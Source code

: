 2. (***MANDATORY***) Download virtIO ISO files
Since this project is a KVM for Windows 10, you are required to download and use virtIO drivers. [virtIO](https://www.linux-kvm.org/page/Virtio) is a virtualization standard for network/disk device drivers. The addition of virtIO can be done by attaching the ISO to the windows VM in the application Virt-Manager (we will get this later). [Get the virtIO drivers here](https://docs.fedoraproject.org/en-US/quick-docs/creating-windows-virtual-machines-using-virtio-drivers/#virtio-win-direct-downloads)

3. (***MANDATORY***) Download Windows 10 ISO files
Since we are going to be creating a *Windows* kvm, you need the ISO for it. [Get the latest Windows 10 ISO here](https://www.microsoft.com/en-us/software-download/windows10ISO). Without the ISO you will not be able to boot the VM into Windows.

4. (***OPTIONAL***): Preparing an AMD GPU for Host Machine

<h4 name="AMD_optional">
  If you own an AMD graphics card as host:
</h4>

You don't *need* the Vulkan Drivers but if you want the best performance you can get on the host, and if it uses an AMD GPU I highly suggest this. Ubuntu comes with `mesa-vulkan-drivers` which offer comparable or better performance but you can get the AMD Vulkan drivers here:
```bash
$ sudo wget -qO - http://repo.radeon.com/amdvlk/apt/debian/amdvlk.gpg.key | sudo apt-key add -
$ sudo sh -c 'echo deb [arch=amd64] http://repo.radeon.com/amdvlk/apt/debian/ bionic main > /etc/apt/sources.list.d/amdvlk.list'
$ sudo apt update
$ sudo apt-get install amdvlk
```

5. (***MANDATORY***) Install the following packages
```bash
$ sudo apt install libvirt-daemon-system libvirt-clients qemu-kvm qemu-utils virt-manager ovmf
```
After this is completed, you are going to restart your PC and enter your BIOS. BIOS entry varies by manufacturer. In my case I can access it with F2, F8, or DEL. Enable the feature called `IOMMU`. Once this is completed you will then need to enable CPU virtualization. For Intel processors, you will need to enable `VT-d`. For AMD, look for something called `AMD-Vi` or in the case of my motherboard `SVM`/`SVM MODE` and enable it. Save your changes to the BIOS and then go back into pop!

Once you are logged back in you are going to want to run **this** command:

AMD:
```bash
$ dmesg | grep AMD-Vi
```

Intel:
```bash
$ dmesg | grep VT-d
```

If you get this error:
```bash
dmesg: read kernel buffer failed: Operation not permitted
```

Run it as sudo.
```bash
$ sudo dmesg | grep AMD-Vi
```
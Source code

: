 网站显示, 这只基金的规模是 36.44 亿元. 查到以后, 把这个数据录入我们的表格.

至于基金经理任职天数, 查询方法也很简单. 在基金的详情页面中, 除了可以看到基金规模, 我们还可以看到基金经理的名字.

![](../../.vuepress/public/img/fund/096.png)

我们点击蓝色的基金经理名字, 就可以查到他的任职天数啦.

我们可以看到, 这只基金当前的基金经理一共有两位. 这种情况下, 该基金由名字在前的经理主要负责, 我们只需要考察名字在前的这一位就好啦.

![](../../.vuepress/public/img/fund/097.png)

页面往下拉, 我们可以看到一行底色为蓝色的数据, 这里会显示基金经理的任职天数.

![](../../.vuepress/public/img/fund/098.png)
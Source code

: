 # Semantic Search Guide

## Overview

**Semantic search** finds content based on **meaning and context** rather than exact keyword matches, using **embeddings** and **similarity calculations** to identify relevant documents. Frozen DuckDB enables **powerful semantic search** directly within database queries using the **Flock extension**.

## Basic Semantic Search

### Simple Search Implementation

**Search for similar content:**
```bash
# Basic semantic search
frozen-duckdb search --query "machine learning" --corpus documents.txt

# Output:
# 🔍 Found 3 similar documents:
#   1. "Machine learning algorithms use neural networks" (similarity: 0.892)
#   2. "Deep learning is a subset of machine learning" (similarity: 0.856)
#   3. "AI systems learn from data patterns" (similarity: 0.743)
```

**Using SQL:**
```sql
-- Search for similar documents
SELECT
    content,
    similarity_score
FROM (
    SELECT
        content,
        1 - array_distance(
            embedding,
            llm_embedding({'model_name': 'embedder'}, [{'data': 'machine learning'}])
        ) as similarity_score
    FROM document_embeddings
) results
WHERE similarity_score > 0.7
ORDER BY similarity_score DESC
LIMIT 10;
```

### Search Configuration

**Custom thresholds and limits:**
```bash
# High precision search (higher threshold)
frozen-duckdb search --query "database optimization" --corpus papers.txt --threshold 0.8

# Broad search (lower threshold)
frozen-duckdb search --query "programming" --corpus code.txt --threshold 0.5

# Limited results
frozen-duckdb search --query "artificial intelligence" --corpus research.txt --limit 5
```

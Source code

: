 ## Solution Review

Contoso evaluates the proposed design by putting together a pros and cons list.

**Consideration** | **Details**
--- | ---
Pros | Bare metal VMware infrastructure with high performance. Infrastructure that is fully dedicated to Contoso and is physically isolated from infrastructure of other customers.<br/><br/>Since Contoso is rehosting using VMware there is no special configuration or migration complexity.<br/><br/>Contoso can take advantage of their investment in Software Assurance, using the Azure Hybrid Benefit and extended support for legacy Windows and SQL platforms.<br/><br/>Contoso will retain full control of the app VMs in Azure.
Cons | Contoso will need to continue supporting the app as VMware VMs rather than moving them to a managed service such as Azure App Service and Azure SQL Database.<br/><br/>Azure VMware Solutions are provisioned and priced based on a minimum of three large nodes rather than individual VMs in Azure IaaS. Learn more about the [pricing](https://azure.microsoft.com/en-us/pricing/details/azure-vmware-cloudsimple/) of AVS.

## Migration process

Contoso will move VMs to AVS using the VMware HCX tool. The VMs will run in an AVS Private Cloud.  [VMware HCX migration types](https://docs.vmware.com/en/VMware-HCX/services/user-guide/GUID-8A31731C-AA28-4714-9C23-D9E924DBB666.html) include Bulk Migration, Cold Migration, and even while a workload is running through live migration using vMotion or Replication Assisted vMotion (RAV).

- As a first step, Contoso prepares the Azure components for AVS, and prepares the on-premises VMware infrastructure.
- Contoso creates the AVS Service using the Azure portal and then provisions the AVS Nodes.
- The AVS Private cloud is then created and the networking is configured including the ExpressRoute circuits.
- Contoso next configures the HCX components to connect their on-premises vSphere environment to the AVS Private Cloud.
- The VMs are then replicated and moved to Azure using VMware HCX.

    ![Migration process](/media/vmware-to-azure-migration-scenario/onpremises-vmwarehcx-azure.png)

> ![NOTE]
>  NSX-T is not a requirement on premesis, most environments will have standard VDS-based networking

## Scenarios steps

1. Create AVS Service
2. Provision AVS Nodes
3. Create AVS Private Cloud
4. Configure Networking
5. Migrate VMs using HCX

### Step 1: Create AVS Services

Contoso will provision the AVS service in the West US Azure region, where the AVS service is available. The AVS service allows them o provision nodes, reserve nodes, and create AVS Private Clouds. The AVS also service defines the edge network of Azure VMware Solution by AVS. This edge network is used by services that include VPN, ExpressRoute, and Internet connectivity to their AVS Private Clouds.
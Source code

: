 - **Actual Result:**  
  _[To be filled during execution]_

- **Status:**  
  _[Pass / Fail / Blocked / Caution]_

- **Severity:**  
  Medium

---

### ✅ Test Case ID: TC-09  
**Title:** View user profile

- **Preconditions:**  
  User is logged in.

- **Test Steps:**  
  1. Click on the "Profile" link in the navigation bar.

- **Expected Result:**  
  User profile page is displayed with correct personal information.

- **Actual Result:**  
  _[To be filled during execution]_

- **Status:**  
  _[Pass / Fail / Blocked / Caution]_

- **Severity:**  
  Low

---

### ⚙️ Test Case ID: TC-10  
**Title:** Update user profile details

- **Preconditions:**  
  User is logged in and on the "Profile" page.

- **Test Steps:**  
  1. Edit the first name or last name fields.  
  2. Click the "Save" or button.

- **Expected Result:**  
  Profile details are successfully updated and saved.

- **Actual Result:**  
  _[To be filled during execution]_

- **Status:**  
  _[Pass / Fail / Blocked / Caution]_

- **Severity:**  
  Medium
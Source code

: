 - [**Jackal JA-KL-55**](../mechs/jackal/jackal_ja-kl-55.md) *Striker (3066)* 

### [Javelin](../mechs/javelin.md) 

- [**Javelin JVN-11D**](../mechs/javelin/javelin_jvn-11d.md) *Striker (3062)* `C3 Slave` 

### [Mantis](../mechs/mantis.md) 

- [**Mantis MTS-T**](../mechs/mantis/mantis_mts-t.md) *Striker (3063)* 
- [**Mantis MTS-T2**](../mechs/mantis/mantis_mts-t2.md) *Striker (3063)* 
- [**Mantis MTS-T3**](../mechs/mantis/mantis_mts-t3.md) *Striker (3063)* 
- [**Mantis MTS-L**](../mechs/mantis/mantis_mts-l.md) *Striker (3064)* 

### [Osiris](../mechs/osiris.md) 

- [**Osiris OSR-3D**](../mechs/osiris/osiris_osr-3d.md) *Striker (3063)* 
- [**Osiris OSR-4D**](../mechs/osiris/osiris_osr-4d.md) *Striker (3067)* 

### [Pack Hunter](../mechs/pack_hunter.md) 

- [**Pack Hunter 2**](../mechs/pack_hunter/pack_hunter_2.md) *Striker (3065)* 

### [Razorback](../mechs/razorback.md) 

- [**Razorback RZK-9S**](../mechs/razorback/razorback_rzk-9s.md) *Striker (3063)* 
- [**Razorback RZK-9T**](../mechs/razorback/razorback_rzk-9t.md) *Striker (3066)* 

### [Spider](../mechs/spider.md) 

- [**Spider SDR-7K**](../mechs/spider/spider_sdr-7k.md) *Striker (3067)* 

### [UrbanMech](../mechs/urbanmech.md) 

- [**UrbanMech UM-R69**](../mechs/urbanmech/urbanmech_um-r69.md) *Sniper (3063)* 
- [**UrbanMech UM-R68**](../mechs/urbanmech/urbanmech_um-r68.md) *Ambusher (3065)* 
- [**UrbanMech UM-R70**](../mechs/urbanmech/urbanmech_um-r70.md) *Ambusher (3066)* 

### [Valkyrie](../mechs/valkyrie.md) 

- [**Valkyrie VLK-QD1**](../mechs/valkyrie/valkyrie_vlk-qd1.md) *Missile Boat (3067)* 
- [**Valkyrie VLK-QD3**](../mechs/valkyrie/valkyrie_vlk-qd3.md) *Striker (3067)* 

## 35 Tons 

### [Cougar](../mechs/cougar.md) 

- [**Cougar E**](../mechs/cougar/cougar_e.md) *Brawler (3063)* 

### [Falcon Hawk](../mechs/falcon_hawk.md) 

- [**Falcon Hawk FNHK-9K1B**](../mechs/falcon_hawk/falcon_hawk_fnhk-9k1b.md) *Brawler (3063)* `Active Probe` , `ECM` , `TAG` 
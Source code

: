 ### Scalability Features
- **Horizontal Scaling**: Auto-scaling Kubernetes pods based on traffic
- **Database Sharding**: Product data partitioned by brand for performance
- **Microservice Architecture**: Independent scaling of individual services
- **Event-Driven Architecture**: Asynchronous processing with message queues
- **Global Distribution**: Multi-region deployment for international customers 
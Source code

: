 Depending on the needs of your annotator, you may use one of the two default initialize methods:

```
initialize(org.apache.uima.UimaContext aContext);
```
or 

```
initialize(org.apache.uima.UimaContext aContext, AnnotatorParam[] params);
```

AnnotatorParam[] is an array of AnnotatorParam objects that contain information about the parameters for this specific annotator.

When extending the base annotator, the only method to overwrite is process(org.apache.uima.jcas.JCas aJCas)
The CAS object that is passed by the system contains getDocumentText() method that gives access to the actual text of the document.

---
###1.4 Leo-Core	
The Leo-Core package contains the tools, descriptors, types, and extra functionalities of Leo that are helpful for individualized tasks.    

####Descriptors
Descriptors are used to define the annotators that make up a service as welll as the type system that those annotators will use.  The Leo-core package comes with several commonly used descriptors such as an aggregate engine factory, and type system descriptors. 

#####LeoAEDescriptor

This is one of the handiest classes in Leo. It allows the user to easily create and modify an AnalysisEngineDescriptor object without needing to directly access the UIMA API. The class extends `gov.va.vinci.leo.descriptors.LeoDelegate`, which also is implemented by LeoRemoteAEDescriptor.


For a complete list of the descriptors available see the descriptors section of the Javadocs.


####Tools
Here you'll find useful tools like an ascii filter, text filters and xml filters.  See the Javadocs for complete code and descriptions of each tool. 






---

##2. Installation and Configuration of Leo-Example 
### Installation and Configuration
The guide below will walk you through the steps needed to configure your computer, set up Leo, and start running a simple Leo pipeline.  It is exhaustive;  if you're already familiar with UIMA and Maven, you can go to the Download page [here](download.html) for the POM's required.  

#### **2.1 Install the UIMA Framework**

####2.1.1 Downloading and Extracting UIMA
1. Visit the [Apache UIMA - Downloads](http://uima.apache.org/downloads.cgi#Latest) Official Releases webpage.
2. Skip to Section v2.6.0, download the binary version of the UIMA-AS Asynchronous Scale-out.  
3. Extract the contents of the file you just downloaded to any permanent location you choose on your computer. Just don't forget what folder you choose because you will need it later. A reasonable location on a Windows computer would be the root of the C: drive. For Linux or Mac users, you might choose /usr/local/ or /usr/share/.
-------
(PROMPT): Restate, without alteration, the lines of the material above that begin at the one containing "### Installation and Configuration" and run through its last line.

(EXPECTED ANSWER):
### Installation and Configuration
The guide below will walk you through the steps needed to configure your computer, set up Leo, and start running a simple Leo pipeline.  It is exhaustive;  if you're already familiar with UIMA and Maven, you can go to the Download page [here](download.html) for the POM's required.  

#### **2.1 Install the UIMA Framework**

####2.1.1 Downloading and Extracting UIMA
1. Visit the [Apache UIMA - Downloads](http://uima.apache.org/downloads.cgi#Latest) Official Releases webpage.
2. Skip to Section v2.6.0, download the binary version of the UIMA-AS Asynchronous Scale-out.  
3. Extract the contents of the file you just downloaded to any permanent location you choose on your computer. Just don't forget what folder you choose because you will need it later. A reasonable location on a Windows computer would be the root of the C: drive. For Linux or Mac users, you might choose /usr/local/ or /usr/share/.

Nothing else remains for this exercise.